Eket/Esit Eket (Ekid)

“The 1916 Supreme Court Judgment confirmed the ownership of the entire (Stubbs Creek) swamp land east of Qua Iboe River to Eket people. Indeed between 1914-1918 the Supreme Court siting in Calabar, the West African Court of Appeal (WACA) and the Privy Council in London had decided that the entire coastal Area from the creek known as Stubbs Creek and the sea extending from the mouth of Qua Iboe River Eastward along the sea shore to Child point (Okposo II) belongs to the Ekets, to wit: Esit Eket and Eket Local Government Areas.

“An Order/Law of the then Eastern Nigerian House of Assembly as amended in 1955 establishing Stubbs Creek’s Forest Reserve spanning from big town in Ibeno Local Government through Edo, Uquo, Akpautong, OdoroNkit, and Ntak Inyang communities in Esit Eket Local Government Area with a map duly delineated, described and surveyed with beacon stones at strategic locations by then Eastern Regional Government of Nigeria in 1929 fully established the owners of each section and village of the Stubbs Creek.

” In Suit No. HEK/108/2002 an Order of Court had expressly directed the Surveyor General of Akwa Ibom State to “produce map of Esit Eket Local Government Area and Akwa Ibom State locating the village Ine Akpautong in its proper position in Esit Eket Local Government Area”. Akwa Ibom State Government has only complied with this order by the just concluded mapping.


“In the 1947 and 1948 cases the people of Onna obtained judgment in the Akata case (MO/48/1947 and MO/33a/1948) that established Akata as the natural outlet to the sea for ONNA people.

“The Cross River State Law No 9 of 1983 in Gazette No 33 at page A87 listed the villages of Ntafre, Iwud Ukpum, and Ine Ikwe amongs in Oniong and Nung Ndem clans; granting Oniong and Nung Ndem clans of Onna Local Government Area access to the sea.
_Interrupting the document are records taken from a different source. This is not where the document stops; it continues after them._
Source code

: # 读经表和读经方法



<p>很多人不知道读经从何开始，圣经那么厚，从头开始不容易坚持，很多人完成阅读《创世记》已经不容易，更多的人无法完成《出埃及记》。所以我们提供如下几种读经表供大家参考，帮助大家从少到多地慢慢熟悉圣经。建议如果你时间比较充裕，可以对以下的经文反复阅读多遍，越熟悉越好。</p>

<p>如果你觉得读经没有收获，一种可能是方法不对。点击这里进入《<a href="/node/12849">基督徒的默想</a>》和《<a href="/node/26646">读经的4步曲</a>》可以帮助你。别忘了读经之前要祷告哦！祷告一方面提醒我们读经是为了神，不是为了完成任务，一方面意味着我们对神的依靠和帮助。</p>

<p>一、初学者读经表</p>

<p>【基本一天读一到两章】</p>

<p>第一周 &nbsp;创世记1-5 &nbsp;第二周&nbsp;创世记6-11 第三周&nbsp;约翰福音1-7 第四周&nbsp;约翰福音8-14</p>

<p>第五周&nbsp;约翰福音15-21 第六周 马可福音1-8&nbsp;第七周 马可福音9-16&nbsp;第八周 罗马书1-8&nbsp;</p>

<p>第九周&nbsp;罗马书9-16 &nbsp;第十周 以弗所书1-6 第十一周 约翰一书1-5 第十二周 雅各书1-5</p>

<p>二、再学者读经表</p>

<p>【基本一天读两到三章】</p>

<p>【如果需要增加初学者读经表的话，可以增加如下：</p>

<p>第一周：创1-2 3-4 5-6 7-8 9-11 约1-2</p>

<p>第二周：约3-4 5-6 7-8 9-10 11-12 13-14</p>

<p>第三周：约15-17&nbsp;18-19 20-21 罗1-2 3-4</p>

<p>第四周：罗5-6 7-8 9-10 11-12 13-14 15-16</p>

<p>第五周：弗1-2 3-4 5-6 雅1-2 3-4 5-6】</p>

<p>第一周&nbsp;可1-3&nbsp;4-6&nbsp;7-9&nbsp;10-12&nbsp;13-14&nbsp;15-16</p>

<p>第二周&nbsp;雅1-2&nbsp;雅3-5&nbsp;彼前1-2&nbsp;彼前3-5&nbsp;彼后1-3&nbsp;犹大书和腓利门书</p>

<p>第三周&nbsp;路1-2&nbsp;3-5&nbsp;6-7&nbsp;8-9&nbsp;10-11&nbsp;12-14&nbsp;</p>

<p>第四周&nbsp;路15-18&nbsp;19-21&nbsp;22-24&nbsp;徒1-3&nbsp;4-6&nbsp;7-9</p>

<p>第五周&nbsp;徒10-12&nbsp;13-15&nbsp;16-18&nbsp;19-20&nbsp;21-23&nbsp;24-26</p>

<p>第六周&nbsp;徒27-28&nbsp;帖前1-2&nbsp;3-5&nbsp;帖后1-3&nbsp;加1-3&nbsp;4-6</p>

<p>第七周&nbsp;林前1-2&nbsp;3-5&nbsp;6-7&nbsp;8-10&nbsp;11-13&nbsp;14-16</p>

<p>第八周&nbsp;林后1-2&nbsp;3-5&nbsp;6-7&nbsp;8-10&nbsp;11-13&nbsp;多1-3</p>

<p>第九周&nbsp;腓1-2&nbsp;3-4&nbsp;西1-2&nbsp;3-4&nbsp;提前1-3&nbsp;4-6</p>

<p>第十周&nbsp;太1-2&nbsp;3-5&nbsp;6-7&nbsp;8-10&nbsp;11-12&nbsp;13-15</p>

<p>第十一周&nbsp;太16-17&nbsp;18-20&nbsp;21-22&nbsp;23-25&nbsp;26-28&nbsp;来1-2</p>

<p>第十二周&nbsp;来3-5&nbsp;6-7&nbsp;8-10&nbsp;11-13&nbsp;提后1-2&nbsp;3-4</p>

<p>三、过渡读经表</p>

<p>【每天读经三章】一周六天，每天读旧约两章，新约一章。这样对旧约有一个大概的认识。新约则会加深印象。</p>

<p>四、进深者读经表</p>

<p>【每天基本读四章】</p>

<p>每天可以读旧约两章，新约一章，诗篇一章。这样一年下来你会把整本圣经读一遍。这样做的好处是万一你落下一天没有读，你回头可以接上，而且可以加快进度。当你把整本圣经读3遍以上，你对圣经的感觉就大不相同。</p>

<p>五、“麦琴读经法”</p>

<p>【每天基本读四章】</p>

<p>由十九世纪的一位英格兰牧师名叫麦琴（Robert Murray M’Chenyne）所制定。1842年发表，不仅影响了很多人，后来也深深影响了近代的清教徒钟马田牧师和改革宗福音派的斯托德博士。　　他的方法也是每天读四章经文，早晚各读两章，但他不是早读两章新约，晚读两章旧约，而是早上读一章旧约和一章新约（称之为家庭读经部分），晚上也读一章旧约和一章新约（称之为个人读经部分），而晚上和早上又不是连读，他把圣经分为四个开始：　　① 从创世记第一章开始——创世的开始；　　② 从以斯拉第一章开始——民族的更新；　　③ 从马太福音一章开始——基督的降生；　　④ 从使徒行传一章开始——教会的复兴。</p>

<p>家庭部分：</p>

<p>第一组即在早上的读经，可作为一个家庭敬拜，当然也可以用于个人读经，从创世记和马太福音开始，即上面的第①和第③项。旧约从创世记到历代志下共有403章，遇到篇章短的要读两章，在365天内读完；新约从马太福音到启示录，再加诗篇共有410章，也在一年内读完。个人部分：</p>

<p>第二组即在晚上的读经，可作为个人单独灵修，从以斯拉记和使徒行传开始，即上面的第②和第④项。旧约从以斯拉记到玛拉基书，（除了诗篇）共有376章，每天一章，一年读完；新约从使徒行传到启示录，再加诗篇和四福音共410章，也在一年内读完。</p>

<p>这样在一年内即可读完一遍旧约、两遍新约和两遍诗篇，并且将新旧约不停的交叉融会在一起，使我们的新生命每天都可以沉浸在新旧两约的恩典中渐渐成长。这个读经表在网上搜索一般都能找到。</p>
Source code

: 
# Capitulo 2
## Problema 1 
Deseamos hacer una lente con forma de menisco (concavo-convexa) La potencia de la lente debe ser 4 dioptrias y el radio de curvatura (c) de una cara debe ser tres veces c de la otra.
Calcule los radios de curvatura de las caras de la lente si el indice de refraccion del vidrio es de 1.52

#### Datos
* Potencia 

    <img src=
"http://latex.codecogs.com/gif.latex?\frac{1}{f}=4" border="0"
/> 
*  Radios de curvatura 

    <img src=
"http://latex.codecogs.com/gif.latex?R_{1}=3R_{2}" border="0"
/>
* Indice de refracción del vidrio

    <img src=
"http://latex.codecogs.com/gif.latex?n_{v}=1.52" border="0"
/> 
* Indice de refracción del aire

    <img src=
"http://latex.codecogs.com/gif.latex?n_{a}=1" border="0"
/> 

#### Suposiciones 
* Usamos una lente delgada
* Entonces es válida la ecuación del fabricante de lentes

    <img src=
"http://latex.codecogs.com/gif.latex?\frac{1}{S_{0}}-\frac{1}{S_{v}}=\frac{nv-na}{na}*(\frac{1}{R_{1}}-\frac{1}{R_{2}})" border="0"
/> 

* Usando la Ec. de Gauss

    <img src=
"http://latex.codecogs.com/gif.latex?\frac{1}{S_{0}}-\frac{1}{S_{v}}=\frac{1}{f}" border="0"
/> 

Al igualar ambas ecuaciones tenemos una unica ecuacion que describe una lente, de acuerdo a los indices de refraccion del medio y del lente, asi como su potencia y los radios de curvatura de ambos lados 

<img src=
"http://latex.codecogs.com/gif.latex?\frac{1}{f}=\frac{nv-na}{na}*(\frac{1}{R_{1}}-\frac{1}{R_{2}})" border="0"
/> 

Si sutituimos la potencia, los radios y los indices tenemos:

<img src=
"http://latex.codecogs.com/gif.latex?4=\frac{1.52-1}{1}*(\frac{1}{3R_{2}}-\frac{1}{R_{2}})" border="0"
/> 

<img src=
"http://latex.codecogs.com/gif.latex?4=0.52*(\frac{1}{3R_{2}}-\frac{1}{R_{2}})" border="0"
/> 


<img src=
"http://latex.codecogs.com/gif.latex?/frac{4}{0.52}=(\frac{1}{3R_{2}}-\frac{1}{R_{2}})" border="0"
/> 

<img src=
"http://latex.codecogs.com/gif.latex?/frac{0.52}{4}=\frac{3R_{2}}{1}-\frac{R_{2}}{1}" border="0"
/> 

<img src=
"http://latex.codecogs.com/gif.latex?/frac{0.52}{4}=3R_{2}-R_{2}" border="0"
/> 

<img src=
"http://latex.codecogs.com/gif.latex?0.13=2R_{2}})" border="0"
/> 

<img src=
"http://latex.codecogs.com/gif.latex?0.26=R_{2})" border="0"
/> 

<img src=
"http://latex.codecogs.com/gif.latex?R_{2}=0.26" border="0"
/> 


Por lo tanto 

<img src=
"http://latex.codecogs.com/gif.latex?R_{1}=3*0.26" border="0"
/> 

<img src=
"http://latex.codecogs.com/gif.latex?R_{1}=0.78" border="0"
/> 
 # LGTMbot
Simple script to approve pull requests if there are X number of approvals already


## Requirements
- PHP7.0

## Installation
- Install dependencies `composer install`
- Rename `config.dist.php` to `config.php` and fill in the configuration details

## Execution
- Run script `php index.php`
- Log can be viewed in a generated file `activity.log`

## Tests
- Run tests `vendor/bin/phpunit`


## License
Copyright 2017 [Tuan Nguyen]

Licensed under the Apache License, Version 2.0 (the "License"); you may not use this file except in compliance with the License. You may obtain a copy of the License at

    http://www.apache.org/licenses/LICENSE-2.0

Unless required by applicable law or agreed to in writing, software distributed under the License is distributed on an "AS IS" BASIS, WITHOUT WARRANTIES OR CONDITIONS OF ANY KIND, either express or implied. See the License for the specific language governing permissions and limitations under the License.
“In the 1995 Judicial Commission of Inquiry Report into the Land dispute between Okoroette in Ikot Abasi Local Government Area then and Ikot Ekong, Ikot Akpaden, Ikot Obio Ndoho etc all in Mkpat Enin Local Government Area, expressly recommended that the Local Government Boundaries Commission be advised to amend the boundary between Ikot Abasi and Mkpat Enin using the plan of the land in dispute in line with the West African Court of Appeal (WACA) judgment in suit nos. C/21/41 and C/8/43 (consolidated suites between the Ibibio versus Opobo and Andoni) accordingly, the eight villages of Okoroette, Amadaka, Elile, Kampa, Okoro Mbokho, Iko, Akpabom and Atabrikang II should thus be included in Mkpat Enin Local Government Area. Only in the just concluded mapping of the State has this order been complied with.

” The 1990 case (HET/23/77) and its subsequent Appeal (2001) Ndon Ibotio and Ibotio people won its right over Iko in respect of all Ikot Udobia Land granting them access to the sea.


” In 1941, in the celebrated Down Bellow case, at the West African Court of Appeal (WACA) (C/8/1943) gave all the land, left bank of Imo River as far down to Opobo River to Qua Iboe River to Ibibios; which today are the people of Ete.

“For the avoidance of doubt, the Ijaws, including those who have just suddenly realised that they are Ijaws and Obollo must be contented with lands donated them by our forebears, when they the Ijaws arrived in distress on our shores. For, when they arrived, they didn’t bring any land in the boats with them.

“The Coalition would like to put the Ijaws and Obollo on notice that we are not opposed to their continuous canvassing for Ijaw or Obollo State or any State of such appellation ( as they did during the 2014 National Conference) but no Ibibio aboriginal land would be part of such State.

“While it is our choice to stay with our Ibibio kith and kin in a united Akwa Ibom State, we do not prevent them from returning to their homeland and join their Ijaws and Obollo brothers in their State, instead of whipping false public sentiments on what does not rightly, legally and naturally belong to them,” the coalition stated.